**Problem to work on:**
For the entries presented below, indicate the number of lines that include the word "ResponseInterface", adding nothing else.

Collection entries
▼▼▼

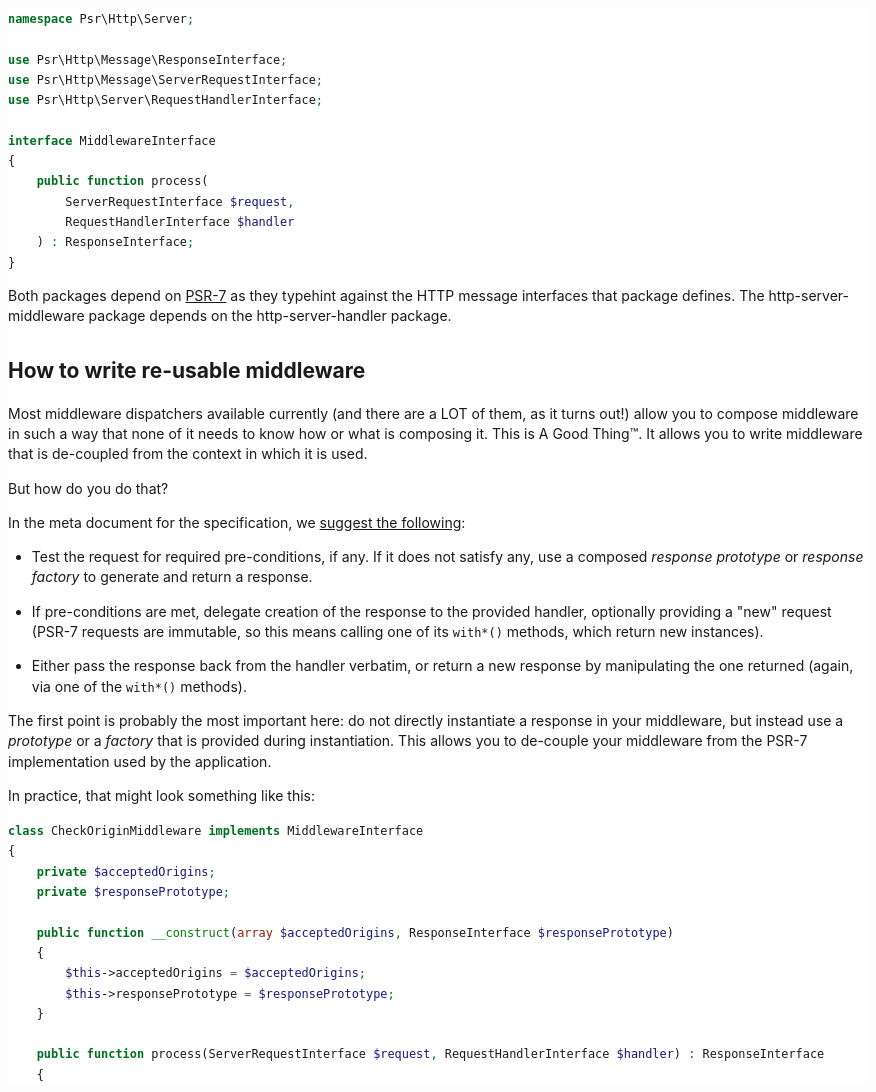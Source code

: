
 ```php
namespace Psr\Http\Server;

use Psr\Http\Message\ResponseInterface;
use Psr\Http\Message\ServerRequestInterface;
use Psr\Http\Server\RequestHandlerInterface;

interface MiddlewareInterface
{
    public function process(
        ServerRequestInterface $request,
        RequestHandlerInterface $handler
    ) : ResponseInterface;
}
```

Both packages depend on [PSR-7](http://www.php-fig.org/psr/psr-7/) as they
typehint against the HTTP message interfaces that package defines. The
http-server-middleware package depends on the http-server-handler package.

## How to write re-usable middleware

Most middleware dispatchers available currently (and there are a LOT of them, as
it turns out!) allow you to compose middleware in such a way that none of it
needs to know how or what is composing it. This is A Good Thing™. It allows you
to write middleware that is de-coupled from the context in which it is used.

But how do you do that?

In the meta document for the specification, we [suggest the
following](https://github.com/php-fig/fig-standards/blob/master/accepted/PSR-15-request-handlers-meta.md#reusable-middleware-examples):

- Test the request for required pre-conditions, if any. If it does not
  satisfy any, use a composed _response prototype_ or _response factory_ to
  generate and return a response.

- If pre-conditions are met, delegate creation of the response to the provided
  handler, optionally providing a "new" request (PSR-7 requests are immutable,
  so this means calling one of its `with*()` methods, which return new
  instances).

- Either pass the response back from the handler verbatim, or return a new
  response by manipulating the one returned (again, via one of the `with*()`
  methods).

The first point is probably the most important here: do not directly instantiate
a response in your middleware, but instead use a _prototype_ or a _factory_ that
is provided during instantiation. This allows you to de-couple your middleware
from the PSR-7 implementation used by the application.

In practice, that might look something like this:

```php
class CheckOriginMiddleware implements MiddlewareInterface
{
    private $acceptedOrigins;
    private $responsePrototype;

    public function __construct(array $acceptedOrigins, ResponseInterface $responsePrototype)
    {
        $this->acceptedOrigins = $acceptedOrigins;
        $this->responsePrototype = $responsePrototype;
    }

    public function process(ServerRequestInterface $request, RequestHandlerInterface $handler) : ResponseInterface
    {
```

▲▲▲
▼▼▼

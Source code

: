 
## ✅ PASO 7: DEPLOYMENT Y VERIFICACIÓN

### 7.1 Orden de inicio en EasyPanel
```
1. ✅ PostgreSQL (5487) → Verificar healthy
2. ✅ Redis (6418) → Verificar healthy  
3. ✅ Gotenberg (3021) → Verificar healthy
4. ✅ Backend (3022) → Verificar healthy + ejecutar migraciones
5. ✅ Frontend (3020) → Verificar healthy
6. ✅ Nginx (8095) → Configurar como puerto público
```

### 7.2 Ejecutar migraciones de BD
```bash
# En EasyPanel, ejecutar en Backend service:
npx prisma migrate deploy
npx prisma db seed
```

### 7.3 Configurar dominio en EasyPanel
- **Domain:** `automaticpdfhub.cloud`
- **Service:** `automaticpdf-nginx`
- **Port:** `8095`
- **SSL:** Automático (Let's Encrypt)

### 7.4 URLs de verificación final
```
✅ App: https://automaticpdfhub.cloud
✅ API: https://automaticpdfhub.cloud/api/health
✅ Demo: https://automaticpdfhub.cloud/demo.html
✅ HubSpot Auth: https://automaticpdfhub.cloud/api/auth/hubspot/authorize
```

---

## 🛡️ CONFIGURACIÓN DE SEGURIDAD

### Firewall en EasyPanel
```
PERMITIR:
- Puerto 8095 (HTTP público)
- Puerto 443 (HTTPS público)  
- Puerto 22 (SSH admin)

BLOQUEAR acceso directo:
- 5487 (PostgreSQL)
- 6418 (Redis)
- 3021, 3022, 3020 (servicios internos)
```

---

▲▲▲

**Reply to the task:**
4